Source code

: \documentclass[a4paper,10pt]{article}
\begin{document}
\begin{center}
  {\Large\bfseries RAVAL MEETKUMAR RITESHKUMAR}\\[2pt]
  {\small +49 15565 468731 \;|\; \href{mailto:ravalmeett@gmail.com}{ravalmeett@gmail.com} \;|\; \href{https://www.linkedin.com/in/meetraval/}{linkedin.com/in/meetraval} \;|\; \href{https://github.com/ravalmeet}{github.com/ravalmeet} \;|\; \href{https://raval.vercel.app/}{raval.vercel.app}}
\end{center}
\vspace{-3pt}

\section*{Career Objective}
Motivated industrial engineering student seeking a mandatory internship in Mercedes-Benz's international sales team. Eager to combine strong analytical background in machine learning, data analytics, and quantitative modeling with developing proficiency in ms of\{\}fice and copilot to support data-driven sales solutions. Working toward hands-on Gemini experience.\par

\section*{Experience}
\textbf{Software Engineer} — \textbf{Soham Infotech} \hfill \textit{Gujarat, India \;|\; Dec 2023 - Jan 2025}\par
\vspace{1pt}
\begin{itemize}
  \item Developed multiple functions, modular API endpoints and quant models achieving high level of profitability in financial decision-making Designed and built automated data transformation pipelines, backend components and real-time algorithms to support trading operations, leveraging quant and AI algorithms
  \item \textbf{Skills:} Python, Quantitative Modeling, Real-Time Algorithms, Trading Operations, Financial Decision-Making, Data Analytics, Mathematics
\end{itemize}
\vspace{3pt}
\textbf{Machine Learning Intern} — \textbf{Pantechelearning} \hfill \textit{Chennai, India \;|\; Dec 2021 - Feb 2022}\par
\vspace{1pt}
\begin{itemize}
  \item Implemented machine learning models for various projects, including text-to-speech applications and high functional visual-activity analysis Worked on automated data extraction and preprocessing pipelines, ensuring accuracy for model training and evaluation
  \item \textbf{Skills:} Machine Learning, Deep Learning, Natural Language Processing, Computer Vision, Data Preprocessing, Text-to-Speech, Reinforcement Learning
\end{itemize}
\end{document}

◆ ◆ ◆ ◆

Exercise requirements> Please give the entries above again in full, exactly as written.

Answer>
Source code

: \documentclass[a4paper,10pt]{article}
\begin{document}
\begin{center}
  {\Large\bfseries RAVAL MEETKUMAR RITESHKUMAR}\\[2pt]
  {\small +49 15565 468731 \;|\; \href{mailto:ravalmeett@gmail.com}{ravalmeett@gmail.com} \;|\; \href{https://www.linkedin.com/in/meetraval/}{linkedin.com/in/meetraval} \;|\; \href{https://github.com/ravalmeet}{github.com/ravalmeet} \;|\; \href{https://raval.vercel.app/}{raval.vercel.app}}
\end{center}
\vspace{-3pt}

\section*{Career Objective}
Motivated industrial engineering student seeking a mandatory internship in Mercedes-Benz's international sales team. Eager to combine strong analytical background in machine learning, data analytics, and quantitative modeling with developing proficiency in ms of\{\}fice and copilot to support data-driven sales solutions. Working toward hands-on Gemini experience.\par

\section*{Experience}
\textbf{Software Engineer} — \textbf{Soham Infotech} \hfill \textit{Gujarat, India \;|\; Dec 2023 - Jan 2025}\par
\vspace{1pt}
\begin{itemize}
  \item Developed multiple functions, modular API endpoints and quant models achieving high level of profitability in financial decision-making Designed and built automated data transformation pipelines, backend components and real-time algorithms to support trading operations, leveraging quant and AI algorithms
  \item \textbf{Skills:} Python, Quantitative Modeling, Real-Time Algorithms, Trading Operations, Financial Decision-Making, Data Analytics, Mathematics
\end{itemize}
\vspace{3pt}
\textbf{Machine Learning Intern} — \textbf{Pantechelearning} \hfill \textit{Chennai, India \;|\; Dec 2021 - Feb 2022}\par
\vspace{1pt}
\begin{itemize}
  \item Implemented machine learning models for various projects, including text-to-speech applications and high functional visual-activity analysis Worked on automated data extraction and preprocessing pipelines, ensuring accuracy for model training and evaluation
  \item \textbf{Skills:} Machine Learning, Deep Learning, Natural Language Processing, Computer Vision, Data Preprocessing, Text-to-Speech, Reinforcement Learning
\end{itemize}
\end{document}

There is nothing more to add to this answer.